Вот над чем тут нужно поразмыслить. Количество и разнообразие Hox-генов у животных сравнительно невелико, а их универсальная распространенность показывает, что они могли быть представлены в геноме самых первых, докембрийских, животных. Общий предок всех Metazoa уже должен был иметь базовый набор этих «дирижеров». Выходит, что гены, заставляющие крылья жуков превращаться в «рога», возникли в столь давние времена, когда ни жуков, ни рогов, ни крыльев вообще не существовало. Что же эти гены делали раньше? Мы не знаем в точности, как выглядел последний общий предок всех животных. Но можно сказать наверняка, что известные нам сейчас планы строения возникли как результат трансформации какого-то одного исходного прототипа. Вероятно, это происходило за счет мутаций гомеозисных генов. Все животные располагают одним и тем же генетическим «набором инструментов» (toolkit), состоящим из определенного числа «генов-хозяев» (master genes) — регуляторных гомеобоксных генов, в подчинении которых находятся структурные гены, играющие роль «рабов», послушных исполнителей отдаваемых команд. Если искать менее брутальную метафору, то занятия этих двух групп генов можно сравнить с работой архитектора, проектирующего здание в своем светлом и теплом кабинете, и трудом строительных рабочих, реализующих проект под дождем и палящим солнцем. Так на основе невидимого генетического «чертежа» создаются живые воплощения планов строения — черви, насекомые, птицы, звери.
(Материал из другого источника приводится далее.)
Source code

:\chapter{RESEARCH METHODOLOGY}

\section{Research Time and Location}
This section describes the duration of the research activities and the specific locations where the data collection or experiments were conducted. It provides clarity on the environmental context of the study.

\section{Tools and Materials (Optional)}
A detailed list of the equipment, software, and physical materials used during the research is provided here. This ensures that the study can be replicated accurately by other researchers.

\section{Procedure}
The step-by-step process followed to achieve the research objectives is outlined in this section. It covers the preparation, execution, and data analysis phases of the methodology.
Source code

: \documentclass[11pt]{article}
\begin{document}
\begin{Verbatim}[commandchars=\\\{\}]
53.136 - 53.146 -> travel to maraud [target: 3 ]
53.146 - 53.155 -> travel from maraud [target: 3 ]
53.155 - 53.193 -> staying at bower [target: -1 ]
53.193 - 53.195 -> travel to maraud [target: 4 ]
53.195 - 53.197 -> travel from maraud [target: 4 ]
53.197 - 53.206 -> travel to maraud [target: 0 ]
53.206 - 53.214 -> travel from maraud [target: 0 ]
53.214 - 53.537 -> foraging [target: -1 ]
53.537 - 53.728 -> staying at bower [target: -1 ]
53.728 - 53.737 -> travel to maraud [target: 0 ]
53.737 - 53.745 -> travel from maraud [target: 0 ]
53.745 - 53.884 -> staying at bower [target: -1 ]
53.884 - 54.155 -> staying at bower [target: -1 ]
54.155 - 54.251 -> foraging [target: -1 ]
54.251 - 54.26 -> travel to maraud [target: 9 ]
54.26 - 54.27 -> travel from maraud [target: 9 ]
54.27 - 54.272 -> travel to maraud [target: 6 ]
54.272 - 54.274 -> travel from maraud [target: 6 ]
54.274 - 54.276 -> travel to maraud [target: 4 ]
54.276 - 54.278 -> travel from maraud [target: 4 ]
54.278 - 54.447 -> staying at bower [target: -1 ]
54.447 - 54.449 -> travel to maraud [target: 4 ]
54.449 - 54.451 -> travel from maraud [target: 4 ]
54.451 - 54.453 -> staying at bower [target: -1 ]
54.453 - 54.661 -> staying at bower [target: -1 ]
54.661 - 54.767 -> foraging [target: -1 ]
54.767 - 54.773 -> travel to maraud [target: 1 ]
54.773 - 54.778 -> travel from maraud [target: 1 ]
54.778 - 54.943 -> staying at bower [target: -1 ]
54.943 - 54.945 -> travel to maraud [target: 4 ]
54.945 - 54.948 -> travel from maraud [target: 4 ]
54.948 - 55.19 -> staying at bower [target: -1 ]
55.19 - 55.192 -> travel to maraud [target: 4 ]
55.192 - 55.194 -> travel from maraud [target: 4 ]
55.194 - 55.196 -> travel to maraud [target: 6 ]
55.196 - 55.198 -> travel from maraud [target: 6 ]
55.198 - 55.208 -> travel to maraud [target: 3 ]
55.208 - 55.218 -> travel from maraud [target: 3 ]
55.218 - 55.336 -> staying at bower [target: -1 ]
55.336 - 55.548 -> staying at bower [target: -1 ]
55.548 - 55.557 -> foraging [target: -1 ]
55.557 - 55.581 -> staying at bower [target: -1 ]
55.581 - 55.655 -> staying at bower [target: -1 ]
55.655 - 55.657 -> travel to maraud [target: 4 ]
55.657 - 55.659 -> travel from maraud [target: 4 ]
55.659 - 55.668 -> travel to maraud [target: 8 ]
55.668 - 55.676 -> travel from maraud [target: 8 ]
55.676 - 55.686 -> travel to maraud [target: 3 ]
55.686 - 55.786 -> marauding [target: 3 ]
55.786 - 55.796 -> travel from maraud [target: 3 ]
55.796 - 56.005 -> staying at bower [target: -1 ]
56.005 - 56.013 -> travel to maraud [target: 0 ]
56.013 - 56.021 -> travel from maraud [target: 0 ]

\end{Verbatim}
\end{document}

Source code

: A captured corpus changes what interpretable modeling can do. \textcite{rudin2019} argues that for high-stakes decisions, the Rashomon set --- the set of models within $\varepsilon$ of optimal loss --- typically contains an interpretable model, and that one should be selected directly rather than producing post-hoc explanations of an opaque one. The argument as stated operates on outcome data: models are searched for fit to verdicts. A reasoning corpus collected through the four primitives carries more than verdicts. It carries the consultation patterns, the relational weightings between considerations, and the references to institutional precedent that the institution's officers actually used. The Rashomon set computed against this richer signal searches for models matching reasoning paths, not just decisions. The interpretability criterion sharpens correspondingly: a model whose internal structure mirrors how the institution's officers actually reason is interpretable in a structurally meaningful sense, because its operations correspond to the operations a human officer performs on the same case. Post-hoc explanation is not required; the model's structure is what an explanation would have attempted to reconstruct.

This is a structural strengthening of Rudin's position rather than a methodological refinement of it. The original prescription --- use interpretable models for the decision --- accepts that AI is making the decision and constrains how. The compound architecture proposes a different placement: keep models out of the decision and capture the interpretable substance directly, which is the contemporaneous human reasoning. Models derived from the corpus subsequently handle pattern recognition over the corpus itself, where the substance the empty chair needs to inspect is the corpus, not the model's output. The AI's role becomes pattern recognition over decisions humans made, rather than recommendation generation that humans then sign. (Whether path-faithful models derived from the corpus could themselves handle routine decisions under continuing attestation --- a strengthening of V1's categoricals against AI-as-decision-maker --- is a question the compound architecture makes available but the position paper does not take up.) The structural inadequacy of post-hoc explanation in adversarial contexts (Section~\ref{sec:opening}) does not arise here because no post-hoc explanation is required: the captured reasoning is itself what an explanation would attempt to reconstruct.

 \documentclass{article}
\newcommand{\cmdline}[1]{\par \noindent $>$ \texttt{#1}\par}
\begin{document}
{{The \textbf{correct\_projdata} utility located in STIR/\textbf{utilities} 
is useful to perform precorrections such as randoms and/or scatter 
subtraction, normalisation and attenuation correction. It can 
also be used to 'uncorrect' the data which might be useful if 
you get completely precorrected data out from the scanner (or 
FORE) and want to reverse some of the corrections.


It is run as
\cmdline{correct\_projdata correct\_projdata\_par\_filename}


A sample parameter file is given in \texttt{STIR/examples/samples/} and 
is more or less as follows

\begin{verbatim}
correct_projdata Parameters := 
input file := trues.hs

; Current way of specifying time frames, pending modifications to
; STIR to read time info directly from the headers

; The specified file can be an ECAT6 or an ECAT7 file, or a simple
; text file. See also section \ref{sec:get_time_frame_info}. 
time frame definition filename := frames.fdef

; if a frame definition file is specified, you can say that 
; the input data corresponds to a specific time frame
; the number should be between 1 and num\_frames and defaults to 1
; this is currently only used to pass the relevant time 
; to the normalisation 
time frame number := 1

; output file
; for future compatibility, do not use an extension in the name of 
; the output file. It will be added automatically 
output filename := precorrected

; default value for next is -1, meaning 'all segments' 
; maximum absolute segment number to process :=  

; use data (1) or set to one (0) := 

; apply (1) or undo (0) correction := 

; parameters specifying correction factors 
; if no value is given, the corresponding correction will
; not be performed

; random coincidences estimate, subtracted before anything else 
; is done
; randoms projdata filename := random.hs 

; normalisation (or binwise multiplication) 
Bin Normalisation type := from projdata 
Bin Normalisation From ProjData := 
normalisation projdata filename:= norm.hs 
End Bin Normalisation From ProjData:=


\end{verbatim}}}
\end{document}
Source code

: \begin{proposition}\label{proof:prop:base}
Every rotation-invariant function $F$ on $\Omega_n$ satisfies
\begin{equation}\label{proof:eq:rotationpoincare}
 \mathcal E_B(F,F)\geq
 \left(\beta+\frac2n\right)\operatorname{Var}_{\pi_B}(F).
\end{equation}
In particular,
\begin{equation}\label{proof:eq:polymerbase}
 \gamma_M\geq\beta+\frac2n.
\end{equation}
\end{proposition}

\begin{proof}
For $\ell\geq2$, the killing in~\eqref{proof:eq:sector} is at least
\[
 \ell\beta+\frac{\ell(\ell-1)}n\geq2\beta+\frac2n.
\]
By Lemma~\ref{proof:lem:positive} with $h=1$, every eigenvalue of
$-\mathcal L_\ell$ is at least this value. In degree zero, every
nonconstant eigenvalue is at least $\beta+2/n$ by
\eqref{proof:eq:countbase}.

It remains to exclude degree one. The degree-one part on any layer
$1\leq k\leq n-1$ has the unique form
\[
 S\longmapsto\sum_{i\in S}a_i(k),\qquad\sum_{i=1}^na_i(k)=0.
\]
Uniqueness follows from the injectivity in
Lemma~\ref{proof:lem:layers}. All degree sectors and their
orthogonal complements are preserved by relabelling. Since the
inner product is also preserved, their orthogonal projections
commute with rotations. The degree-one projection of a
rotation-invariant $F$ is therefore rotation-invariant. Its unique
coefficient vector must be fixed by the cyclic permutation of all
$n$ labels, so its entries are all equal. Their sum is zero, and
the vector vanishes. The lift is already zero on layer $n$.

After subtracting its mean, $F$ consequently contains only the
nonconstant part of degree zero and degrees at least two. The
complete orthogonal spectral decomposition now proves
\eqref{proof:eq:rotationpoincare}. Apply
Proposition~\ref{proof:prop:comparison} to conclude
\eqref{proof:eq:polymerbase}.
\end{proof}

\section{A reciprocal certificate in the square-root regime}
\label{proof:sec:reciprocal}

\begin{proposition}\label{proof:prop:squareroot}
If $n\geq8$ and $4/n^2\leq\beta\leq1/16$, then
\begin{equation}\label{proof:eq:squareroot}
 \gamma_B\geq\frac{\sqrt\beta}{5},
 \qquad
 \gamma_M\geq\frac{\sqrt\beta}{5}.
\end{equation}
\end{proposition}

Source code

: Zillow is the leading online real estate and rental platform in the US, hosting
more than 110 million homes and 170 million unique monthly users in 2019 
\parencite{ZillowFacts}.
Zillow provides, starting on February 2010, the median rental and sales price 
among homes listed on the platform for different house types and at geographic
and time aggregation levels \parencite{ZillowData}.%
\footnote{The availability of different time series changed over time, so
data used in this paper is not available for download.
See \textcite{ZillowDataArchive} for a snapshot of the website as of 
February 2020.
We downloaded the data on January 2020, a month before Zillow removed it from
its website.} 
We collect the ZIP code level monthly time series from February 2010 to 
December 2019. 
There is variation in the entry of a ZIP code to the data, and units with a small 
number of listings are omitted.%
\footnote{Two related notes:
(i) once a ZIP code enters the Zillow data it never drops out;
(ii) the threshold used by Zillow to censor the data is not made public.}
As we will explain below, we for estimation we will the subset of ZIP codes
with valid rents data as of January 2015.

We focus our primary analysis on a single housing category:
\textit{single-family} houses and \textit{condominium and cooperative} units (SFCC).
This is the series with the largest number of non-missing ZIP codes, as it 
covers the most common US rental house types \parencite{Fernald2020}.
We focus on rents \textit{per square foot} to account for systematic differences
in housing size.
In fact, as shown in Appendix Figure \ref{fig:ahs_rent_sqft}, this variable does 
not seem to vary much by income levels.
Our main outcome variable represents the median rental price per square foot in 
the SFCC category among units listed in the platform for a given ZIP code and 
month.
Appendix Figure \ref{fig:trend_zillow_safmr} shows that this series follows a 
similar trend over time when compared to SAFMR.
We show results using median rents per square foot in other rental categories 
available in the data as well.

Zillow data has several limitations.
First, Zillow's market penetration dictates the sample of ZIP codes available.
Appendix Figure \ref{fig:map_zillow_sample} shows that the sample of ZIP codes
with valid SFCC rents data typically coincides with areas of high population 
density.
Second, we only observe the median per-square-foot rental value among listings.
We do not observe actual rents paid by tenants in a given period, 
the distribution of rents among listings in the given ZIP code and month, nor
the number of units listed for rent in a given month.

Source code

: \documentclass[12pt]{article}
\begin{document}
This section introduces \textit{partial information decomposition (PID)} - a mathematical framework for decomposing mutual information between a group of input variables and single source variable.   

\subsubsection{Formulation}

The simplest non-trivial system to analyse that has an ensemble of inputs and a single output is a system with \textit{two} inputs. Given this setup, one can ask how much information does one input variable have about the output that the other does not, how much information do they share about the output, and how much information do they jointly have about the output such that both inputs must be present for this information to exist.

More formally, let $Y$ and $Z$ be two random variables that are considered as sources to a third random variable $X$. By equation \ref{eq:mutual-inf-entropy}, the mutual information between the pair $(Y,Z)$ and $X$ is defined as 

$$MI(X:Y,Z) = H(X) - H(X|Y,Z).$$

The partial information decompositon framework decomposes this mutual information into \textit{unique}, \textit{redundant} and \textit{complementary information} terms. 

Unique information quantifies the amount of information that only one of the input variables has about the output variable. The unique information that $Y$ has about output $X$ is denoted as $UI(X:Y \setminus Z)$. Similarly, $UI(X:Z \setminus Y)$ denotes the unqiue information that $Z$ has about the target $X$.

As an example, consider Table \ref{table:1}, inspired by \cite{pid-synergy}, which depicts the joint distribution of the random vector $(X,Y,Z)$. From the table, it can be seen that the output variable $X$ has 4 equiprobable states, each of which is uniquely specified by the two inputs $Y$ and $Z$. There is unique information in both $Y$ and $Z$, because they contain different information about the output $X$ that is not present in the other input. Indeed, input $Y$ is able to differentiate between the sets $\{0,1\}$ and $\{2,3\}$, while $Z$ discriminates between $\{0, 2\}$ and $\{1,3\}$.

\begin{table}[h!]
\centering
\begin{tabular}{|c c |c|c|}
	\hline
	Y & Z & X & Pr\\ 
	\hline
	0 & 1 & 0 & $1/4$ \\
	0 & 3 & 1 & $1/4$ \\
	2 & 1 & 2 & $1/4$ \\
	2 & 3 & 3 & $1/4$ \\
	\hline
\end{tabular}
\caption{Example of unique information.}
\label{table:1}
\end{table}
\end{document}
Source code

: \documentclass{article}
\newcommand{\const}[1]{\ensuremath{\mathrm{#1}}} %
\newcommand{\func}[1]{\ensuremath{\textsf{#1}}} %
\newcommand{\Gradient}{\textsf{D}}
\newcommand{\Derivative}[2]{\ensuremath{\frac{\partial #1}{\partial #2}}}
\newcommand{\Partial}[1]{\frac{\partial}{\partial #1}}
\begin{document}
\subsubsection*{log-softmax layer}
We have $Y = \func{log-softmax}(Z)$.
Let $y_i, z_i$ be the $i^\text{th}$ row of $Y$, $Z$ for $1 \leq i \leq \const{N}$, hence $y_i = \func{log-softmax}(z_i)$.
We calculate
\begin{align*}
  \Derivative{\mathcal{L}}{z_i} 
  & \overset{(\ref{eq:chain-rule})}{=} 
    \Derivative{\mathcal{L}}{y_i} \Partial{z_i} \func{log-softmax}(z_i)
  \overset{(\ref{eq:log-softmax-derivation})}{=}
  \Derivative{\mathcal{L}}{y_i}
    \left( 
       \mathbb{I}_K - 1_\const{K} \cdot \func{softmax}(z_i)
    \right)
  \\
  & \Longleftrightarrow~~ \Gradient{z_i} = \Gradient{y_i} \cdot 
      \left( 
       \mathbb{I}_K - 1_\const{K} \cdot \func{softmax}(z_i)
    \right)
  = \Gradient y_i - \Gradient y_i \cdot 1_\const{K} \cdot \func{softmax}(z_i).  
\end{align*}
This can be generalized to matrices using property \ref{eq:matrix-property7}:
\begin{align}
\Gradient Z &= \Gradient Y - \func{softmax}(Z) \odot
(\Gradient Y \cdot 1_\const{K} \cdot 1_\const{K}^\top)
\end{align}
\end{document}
Два столетия тому назад великий поэт и не менее великий естествоиспытатель Иоганн Вольфганг фон Гёте писал о «метаморфозе растений». Он доказывал, что строение всех известных нам растений, каждой березы, пальмы или кувшинки, может быть получено путем «умственного преобразования» некоего прарастения (Urpflanze), которое является идеальным прообразом всех конкретных представителей растительного царства. Здесь нет эволюционного подтекста; дело происходило за полвека до Дарвина. Гёте рассуждал о преобразованиях формы как идеально понятой сущности «растения вообще». Метаморфозы реализуются в умопостигаемом пространстве морфологических возможностей, а не в геологическом времени. Следуя Гёте, английский зоолог Роберт Оуэн (современник и коллега Дарвина) попытался реконструировать единый прототип «позвоночного вообще», а отсюда рукой подать до идеи о едином структурном прототипе (архетипе) всех животных. Правда, Оуэн до конца жизни не смирился с «Дарвиновой ересью», и ему в голову не пришло бы отождествлять свой архетип с реальным, некогда существовавшим прапредком.